De merendeels kantoorwerker (14% van de respondenten) werkt voornamelijk op het kantoor. Binnen dit profiel werken medewerkers ongeveer een kwart van de tijd vanuit huis.
De toegewijde kantoorwerker (6% van de respondenten) werkt vrijwel volledig op kantoor.

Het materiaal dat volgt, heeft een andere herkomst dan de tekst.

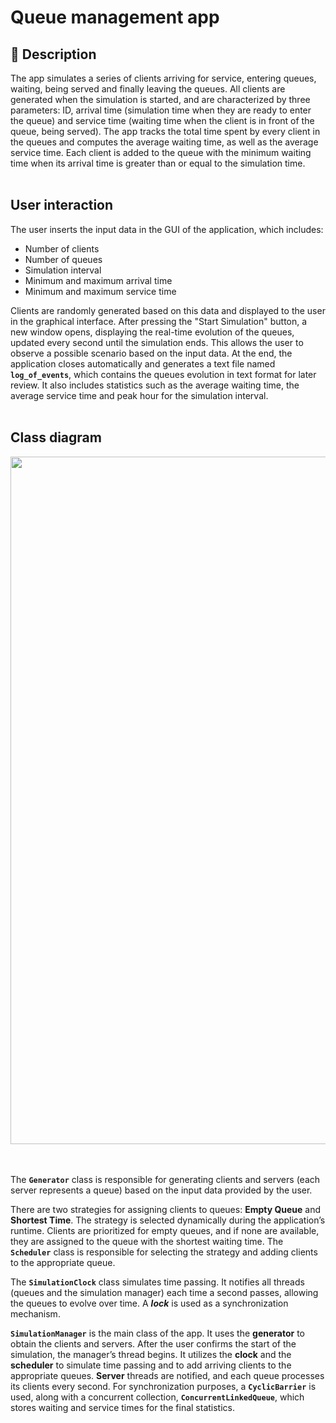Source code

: # Queue management app
## :notebook: Description
The app simulates a series of clients arriving for service, entering queues, waiting, being served and finally leaving the queues. All clients are generated when the 
simulation is started, and are characterized by three parameters: ID, arrival time (simulation time when they are ready to enter the queue) and service time 
(waiting time when the client is in front of the queue, being served). The app tracks the total time spent by every client in the queues and computes the average 
waiting time, as well as the average service time. Each client is added to the queue with the minimum waiting time when its arrival time is greater than or equal 
to the simulation time.<br><br>

## User interaction
The user inserts the input data in the GUI of the application, which includes:
* Number of clients
* Number of queues
* Simulation interval
* Minimum and maximum arrival time
* Minimum and maximum service time

Clients are randomly generated based on this data and displayed to the user in the graphical interface. After pressing the "Start Simulation" button, a new window opens,
displaying the real-time evolution of the queues, updated every second until the simulation ends. This allows the user to observe a possible scenario based on the input 
data. At the end, the application closes automatically and generates a text file named **`log_of_events`**, which contains the queues evolution in text format for later 
review. It also includes statistics such as the average waiting time, the average service time and peak hour for the simulation interval.<br><br>

## Class diagram
<div align="center">
  <img width="1100" src="https://github.com/user-attachments/assets/e582c331-f4d6-4724-9aa5-14329642b867" />
</div><br><br>

The **`Generator`** class is responsible for generating clients and servers (each server represents a queue) based on the input data provided by the user. 

There are two strategies for assigning clients to queues: **Empty Queue** and **Shortest Time**. The strategy is selected dynamically during the application’s runtime. Clients are prioritized for empty queues, and if none are available, they are assigned to the queue with the shortest waiting time. The **`Scheduler`** class is responsible for selecting the strategy and adding clients to the appropriate queue.

The **`SimulationClock`** class simulates time passing. It notifies all threads (queues and the simulation manager) each time a second passes, allowing the queues to evolve over time. A ***lock*** is used as a synchronization mechanism.

**`SimulationManager`** is the main class of the app. It uses the **generator** to obtain the clients and servers. After the user confirms the start of the simulation, the manager’s thread begins. It utilizes the **clock** and the **scheduler** to simulate time passing and to add arriving clients to the appropriate queues. **Server** threads are notified, and each queue processes its clients every second. For synchronization purposes, a **`CyclicBarrier`** is used, along with a concurrent collection, **`ConcurrentLinkedQueue`**, which stores waiting and service times for the final statistics.






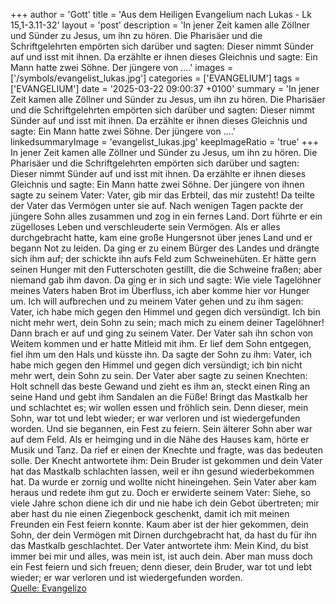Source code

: +++
author = 'Gott'
title = 'Aus dem Heiligen Evangelium nach Lukas - Lk 15,1-3.11-32'
layout = 'post'
description = 'In jener Zeit kamen alle Zöllner und Sünder zu Jesus, um ihn zu hören. Die Pharisäer und die Schriftgelehrten empörten sich darüber und sagten: Dieser nimmt Sünder auf und isst mit ihnen. Da erzählte er ihnen dieses Gleichnis und sagte: Ein Mann hatte zwei Söhne. Der jüngere von ....'
images = ['/symbols/evangelist_lukas.jpg']
categories = ['EVANGELIUM']
tags = ['EVANGELIUM']
date = '2025-03-22 09:00:37 +0100'
summary = 'In jener Zeit kamen alle Zöllner und Sünder zu Jesus, um ihn zu hören. Die Pharisäer und die Schriftgelehrten empörten sich darüber und sagten: Dieser nimmt Sünder auf und isst mit ihnen. Da erzählte er ihnen dieses Gleichnis und sagte: Ein Mann hatte zwei Söhne. Der jüngere von ....'
linkedsummaryImage = 'evangelist_lukas.jpg'
keepImageRatio = 'true'
+++
In jener Zeit kamen alle Zöllner und Sünder zu Jesus, um ihn zu hören.
Die Pharisäer und die Schriftgelehrten empörten sich darüber und sagten: Dieser nimmt Sünder auf und isst mit ihnen.
Da erzählte er ihnen dieses Gleichnis und sagte:
Ein Mann hatte zwei Söhne.
Der jüngere von ihnen sagte zu seinem Vater: Vater, gib mir das Erbteil, das mir zusteht! Da teilte der Vater das Vermögen unter sie auf.<!--more-->
Nach wenigen Tagen packte der jüngere Sohn alles zusammen und zog in ein fernes Land. Dort führte er ein zügelloses Leben und verschleuderte sein Vermögen.
Als er alles durchgebracht hatte, kam eine große Hungersnot über jenes Land und er begann Not zu leiden.
Da ging er zu einem Bürger des Landes und drängte sich ihm auf; der schickte ihn aufs Feld zum Schweinehüten.
Er hätte gern seinen Hunger mit den Futterschoten gestillt, die die Schweine fraßen; aber niemand gab ihm davon.
Da ging er in sich und sagte: Wie viele Tagelöhner meines Vaters haben Brot im Überfluss, ich aber komme hier vor Hunger um.
Ich will aufbrechen und zu meinem Vater gehen und zu ihm sagen: Vater, ich habe mich gegen den Himmel und gegen dich versündigt.
Ich bin nicht mehr wert, dein Sohn zu sein; mach mich zu einem deiner Tagelöhner!
Dann brach er auf und ging zu seinem Vater. Der Vater sah ihn schon von Weitem kommen und er hatte Mitleid mit ihm. Er lief dem Sohn entgegen, fiel ihm um den Hals und küsste ihn.
Da sagte der Sohn zu ihm: Vater, ich habe mich gegen den Himmel und gegen dich versündigt; ich bin nicht mehr wert, dein Sohn zu sein.
Der Vater aber sagte zu seinen Knechten: Holt schnell das beste Gewand und zieht es ihm an, steckt einen Ring an seine Hand und gebt ihm Sandalen an die Füße!
Bringt das Mastkalb her und schlachtet es; wir wollen essen und fröhlich sein.
Denn dieser, mein Sohn, war tot und lebt wieder; er war verloren und ist wiedergefunden worden. Und sie begannen, ein Fest zu feiern.
Sein älterer Sohn aber war auf dem Feld. Als er heimging und in die Nähe des Hauses kam, hörte er Musik und Tanz.
Da rief er einen der Knechte und fragte, was das bedeuten solle.
Der Knecht antwortete ihm: Dein Bruder ist gekommen und dein Vater hat das Mastkalb schlachten lassen, weil er ihn gesund wiederbekommen hat.
Da wurde er zornig und wollte nicht hineingehen. Sein Vater aber kam heraus und redete ihm gut zu.
Doch er erwiderte seinem Vater: Siehe, so viele Jahre schon diene ich dir und nie habe ich dein Gebot übertreten; mir aber hast du nie einen Ziegenbock geschenkt, damit ich mit meinen Freunden ein Fest feiern konnte.
Kaum aber ist der hier gekommen, dein Sohn, der dein Vermögen mit Dirnen durchgebracht hat, da hast du für ihn das Mastkalb geschlachtet.
Der Vater antwortete ihm: Mein Kind, du bist immer bei mir und alles, was mein ist, ist auch dein.
Aber man muss doch ein Fest feiern und sich freuen; denn dieser, dein Bruder, war tot und lebt wieder; er war verloren und ist wiedergefunden worden.<br> [Quelle: Evangelizo](https://evangeliumtagfuertag.org/DE/gospel)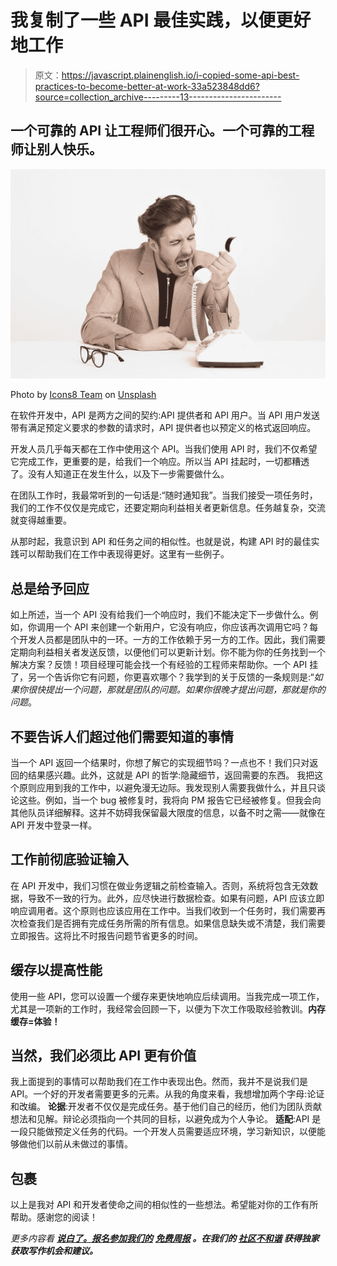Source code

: # 我复制了一些 API 最佳实践，以便更好地工作

> 原文：<https://javascript.plainenglish.io/i-copied-some-api-best-practices-to-become-better-at-work-33a523848dd6?source=collection_archive---------13----------------------->

## 一个可靠的 API 让工程师们很开心。一个可靠的工程师让别人快乐。

![](img/5caeb8b5e3acf547901a25a48e6e179f.png)

Photo by [Icons8 Team](https://unsplash.com/@icons8?utm_source=medium&utm_medium=referral) on [Unsplash](https://unsplash.com?utm_source=medium&utm_medium=referral)

在软件开发中，API 是两方之间的契约:API 提供者和 API 用户。当 API 用户发送带有满足预定义要求的参数的请求时，API 提供者也以预定义的格式返回响应。

开发人员几乎每天都在工作中使用这个 API。当我们使用 API 时，我们不仅希望它完成工作，更重要的是，给我们一个响应。所以当 API 挂起时，一切都糟透了。没有人知道正在发生什么，以及下一步需要做什么。

在团队工作时，我最常听到的一句话是:“随时通知我”。当我们接受一项任务时，我们的工作不仅仅是完成它，还要定期向利益相关者更新信息。任务越复杂，交流就变得越重要。

从那时起，我意识到 API 和任务之间的相似性。也就是说，构建 API 时的最佳实践可以帮助我们在工作中表现得更好。这里有一些例子。

## 总是给予回应

如上所述，当一个 API 没有给我们一个响应时，我们不能决定下一步做什么。例如，你调用一个 API 来创建一个新用户，它没有响应，你应该再次调用它吗？每个开发人员都是团队中的一环。一方的工作依赖于另一方的工作。因此，我们需要定期向利益相关者发送反馈，以便他们可以更新计划。你不能为你的任务找到一个解决方案？反馈！项目经理可能会找一个有经验的工程师来帮助你。一个 API 挂了，另一个告诉你它有问题，你更喜欢哪个？我学到的关于反馈的一条规则是:“*如果你很快提出一个问题，那就是团队的问题。如果你很晚才提出问题，那就是你的问题*。

## 不要告诉人们超过他们需要知道的事情

当一个 API 返回一个结果时，你想了解它的实现细节吗？一点也不！我们只对返回的结果感兴趣。此外，这就是 API 的哲学:隐藏细节，返回需要的东西。
我把这个原则应用到我的工作中，以避免漫无边际。我发现别人需要我做什么，并且只谈论这些。例如，当一个 bug 被修复时，我将向 PM 报告它已经被修复。但我会向其他队员详细解释。这并不妨碍我保留最大限度的信息，以备不时之需——就像在 API 开发中登录一样。

## 工作前彻底验证输入

在 API 开发中，我们习惯在做业务逻辑之前检查输入。否则，系统将包含无效数据，导致不一致的行为。此外，应尽快进行数据检查。如果有问题，API 应该立即响应调用者。这个原则也应该应用在工作中。当我们收到一个任务时，我们需要再次检查我们是否拥有完成任务所需的所有信息。如果信息缺失或不清楚，我们需要立即报告。这将比不时报告问题节省更多的时间。

## 缓存以提高性能

使用一些 API，您可以设置一个缓存来更快地响应后续调用。当我完成一项工作，尤其是一项新的工作时，我经常会回顾一下，以便为下次工作吸取经验教训。**内存缓存=体验！**

## 当然，我们必须比 API 更有价值

我上面提到的事情可以帮助我们在工作中表现出色。然而，我并不是说我们是 API。一个好的开发者需要更多的元素。从我的角度来看，我想增加两个字母:论证和改编。
**论据**:开发者不仅仅是完成任务。基于他们自己的经历，他们为团队贡献想法和见解。辩论必须指向一个共同的目标，以避免成为个人争论。
**适配**:API 是一段只能做预定义任务的代码。一个开发人员需要适应环境，学习新知识，以便能够做他们以前从未做过的事情。

## 包裹

以上是我对 API 和开发者使命之间的相似性的一些想法。希望能对你的工作有所帮助。感谢您的阅读！

*更多内容看* [***说白了。报名参加我们的***](http://plainenglish.io/) **[***免费周报***](http://newsletter.plainenglish.io/) *。在我们的* [***社区不和谐***](https://discord.gg/GtDtUAvyhW) *获得独家获取写作机会和建议。***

Wat opvalt is dat de verschillende activiteiten die passen bij kenniswerk (Actief samenwerken, Algemeen meer routinematig werk, Werk waarbij je niet gestoord mag worden, en Overleg) binnen alle zes profielen zowel thuis als op kantoor worden uitgevoerd. Wel is het zo dat mensen die relatief veel thuis werken gemiddeld genomen meer concentratiewerk uitvoeren; medewerkers die vaker op kantoor zijn, doen juist meer interactief werk. De soms gehoorde conclusie dat het kantoor slechts een ontmoetingsplek is – en op navenante wijze ingericht zou moeten worden – wordt niet ondersteund wordt door de data.
Kenmerkende factoren
Een aantal factoren blijkt bepalend voor de vraag binnen welk profiel een medewerker valt. Er zijn relevante verschillen tussen de verschillende profielen voor wat betreft de waardering voor de werkplek, de reistijd, de functie en de leeftijd van de medewerker. Voor wat betreft het aantal uren dienstverband of het aantal jaren dat een medewerker in dienst is, kan volgens het CfPB geen duidelijke patroon gevonden worden. Ook met betrekking tot geslacht, persoonlijkheidskenmerken, samenstelling van het huishouden of de gevolgde opleiding zijn er geen relevante verschillen.
Op basis van een nadere analyse van de data kunnen de volgende conclusies getrokken worden:
Medewerkers die veel op kantoor werken:
› Zijn gemiddeld genomen jonger
› Wonen dichter bij kantoor
› Werken meer samen
› Zijn voor hun werk vaker afhankelijk van collega’s
› Hebben meer invloed in het team
Medewerkers die veel thuiswerken:
› Zijn gemiddeld genomen ouder
› Ervaren meer autonomie
› Zijn meer taakgericht
Zorgvuldige afweging
Uit analyse van de zes locatiekeuzeprofielen blijkt dat maar liefst 80% van de medewerkers maximaal de helft van de werktijd op kantoor werkt. Dit hoge percentage onderstreept nog eens dat de opkomst van hybride werken een fundamentele transitie betekent van de wijze waarop (kennis)werkers hun werkzaamheden uitvoeren. Om het maximale te halen uit hybride werken voor individu en organisatie is het belangrijk dat alle betrokkenen een zorgvuldige afweging maken van de verschillende belangen. Het rapport Locatiekeuzeprofielen. Waar werkt iedereen? kan daarbij helpen. De CfPB-publicatie is hier te downloaden.
Werk in Transitie
Het rapport werd opgesteld in het kader van het collectieve onderzoeksprogramma Werk in Transitie, dat het CfPB samen met TU Delft en TU Eindhoven uitvoert bij tien (semi) publieke organisaties. De data is verzameld met de Werk in Transitie Monitor. Deze wetenschappelijk gevalideerde digitale vragenlijst bevat een breed scala aan onderwerpen, onderverdeeld in vijf modules: Medewerker & Organisatie, Werkplek, Samenwerken, Leiderschap, en Gezondheid. Recentelijk publiceerde het CfPB ook de Werk in Transitie Benchmark 2024, waarin de belangrijkste conclusies van de Werk in Transitie Monitor zijn samengevat.